Yep, these people are called sysadmins. With AWS they are the ones who manage firewall rules, patching, etc on your instances as well as API keys etc. Some people like to call them devops because they didn't realize sysadmins could write scripts.

Maintaining 40 racks of hardware takes a surprisingly trivial amount of time aside from regular OS management.

The only products that actually eliminate these folks are things like Lambda + DB as a service.

> Maintaining 40 racks of hardware takes a surprisingly trivial amount of time aside from regular OS management.

I think it's only surprising to people who have been listening to the "it's awful" mythology or believe in a much higher than reality hardware failure rate.

I think the worst I've ever seen was with spinning disks from the time of the Thailand flooding, and even those were only 10-15% AFR and only for certain models.

Absent that kind of black swan event, one can easily engineer around even disk failures, such that failed ones can just be spun down and left in place, and, of course, one can do the same with server-level redundancy.

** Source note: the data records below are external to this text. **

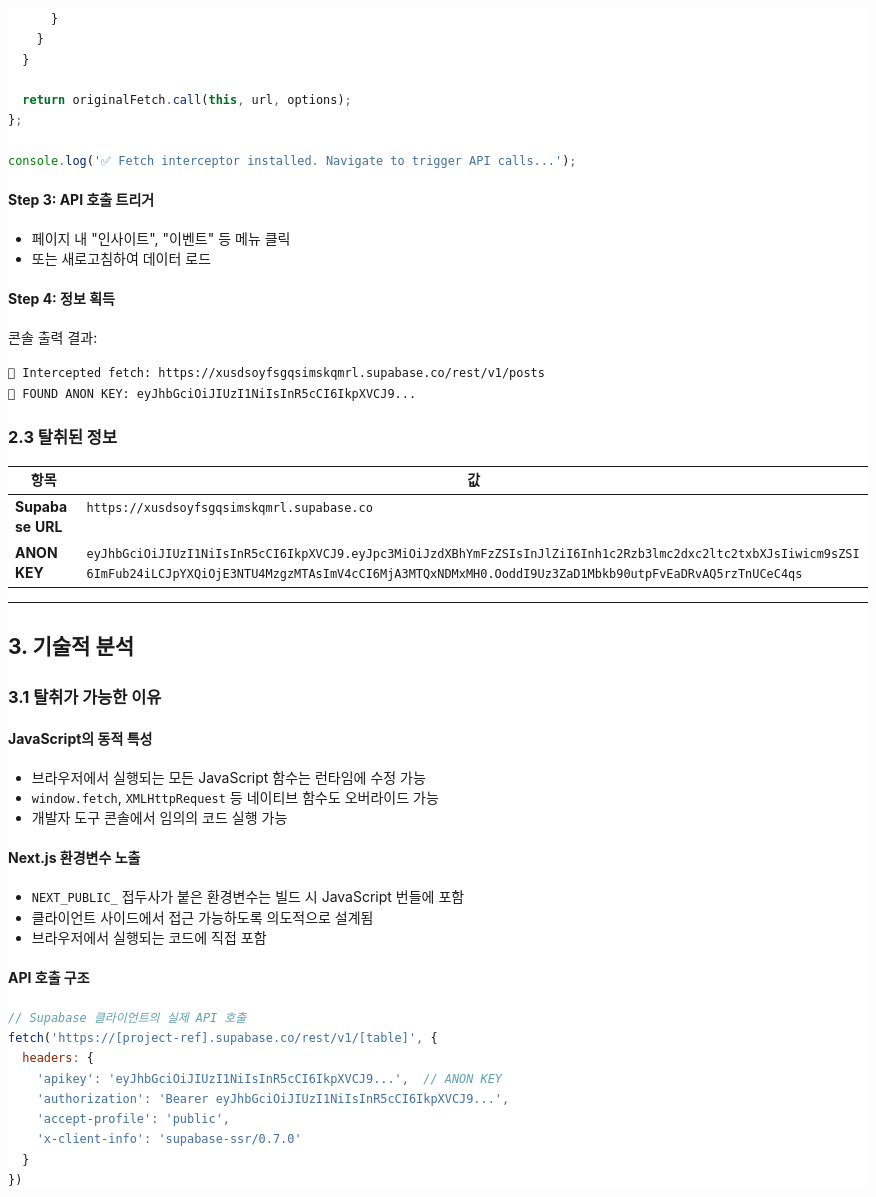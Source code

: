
 ```javascript
      }
    }
  }
  
  return originalFetch.call(this, url, options);
};

console.log('✅ Fetch interceptor installed. Navigate to trigger API calls...');
```

#### **Step 3: API 호출 트리거**
- 페이지 내 "인사이트", "이벤트" 등 메뉴 클릭
- 또는 새로고침하여 데이터 로드

#### **Step 4: 정보 획득**

콘솔 출력 결과:
```
🔴 Intercepted fetch: https://xusdsoyfsgqsimskqmrl.supabase.co/rest/v1/posts
🎯 FOUND ANON KEY: eyJhbGciOiJIUzI1NiIsInR5cCI6IkpXVCJ9...
```

### 2.3 탈취된 정보

| 항목 | 값 |
|------|-----|
| **Supabase URL** | `https://xusdsoyfsgqsimskqmrl.supabase.co` |
| **ANON KEY** | `eyJhbGciOiJIUzI1NiIsInR5cCI6IkpXVCJ9.eyJpc3MiOiJzdXBhYmFzZSIsInJlZiI6Inh1c2Rzb3lmc2dxc2ltc2txbXJsIiwicm9sZSI6ImFub24iLCJpYXQiOjE3NTU4MzgzMTAsImV4cCI6MjA3MTQxNDMxMH0.OoddI9Uz3ZaD1Mbkb90utpFvEaDRvAQ5rzTnUCeC4qs` |

---

## 3. 기술적 분석

### 3.1 탈취가 가능한 이유

#### **JavaScript의 동적 특성**
- 브라우저에서 실행되는 모든 JavaScript 함수는 런타임에 수정 가능
- `window.fetch`, `XMLHttpRequest` 등 네이티브 함수도 오버라이드 가능
- 개발자 도구 콘솔에서 임의의 코드 실행 가능

#### **Next.js 환경변수 노출**
- `NEXT_PUBLIC_` 접두사가 붙은 환경변수는 빌드 시 JavaScript 번들에 포함
- 클라이언트 사이드에서 접근 가능하도록 의도적으로 설계됨
- 브라우저에서 실행되는 코드에 직접 포함

#### **API 호출 구조**
```javascript
// Supabase 클라이언트의 실제 API 호출
fetch('https://[project-ref].supabase.co/rest/v1/[table]', {
  headers: {
    'apikey': 'eyJhbGciOiJIUzI1NiIsInR5cCI6IkpXVCJ9...',  // ANON KEY
    'authorization': 'Bearer eyJhbGciOiJIUzI1NiIsInR5cCI6IkpXVCJ9...',
    'accept-profile': 'public',
    'x-client-info': 'supabase-ssr/0.7.0'
  }
})
```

If the labor burden were actually onerous, it would be easy enough to avoid it, but I think it's telling that such techniques are so rarely spoken of.

The labor of running your own stuff isn't that bad. And the labor of running AWS is at least the same, if not more.

I really don't see how AWS wins in that argument.

Only when there's no argument in the first place and the decision is already made.

I don't think I've ever seen AWS (or any public cloud) require more labor in terms of hours/persons, but I routinely see it require labor that's more expensive, since we're back to a market where programmers are paid more than sysadmins.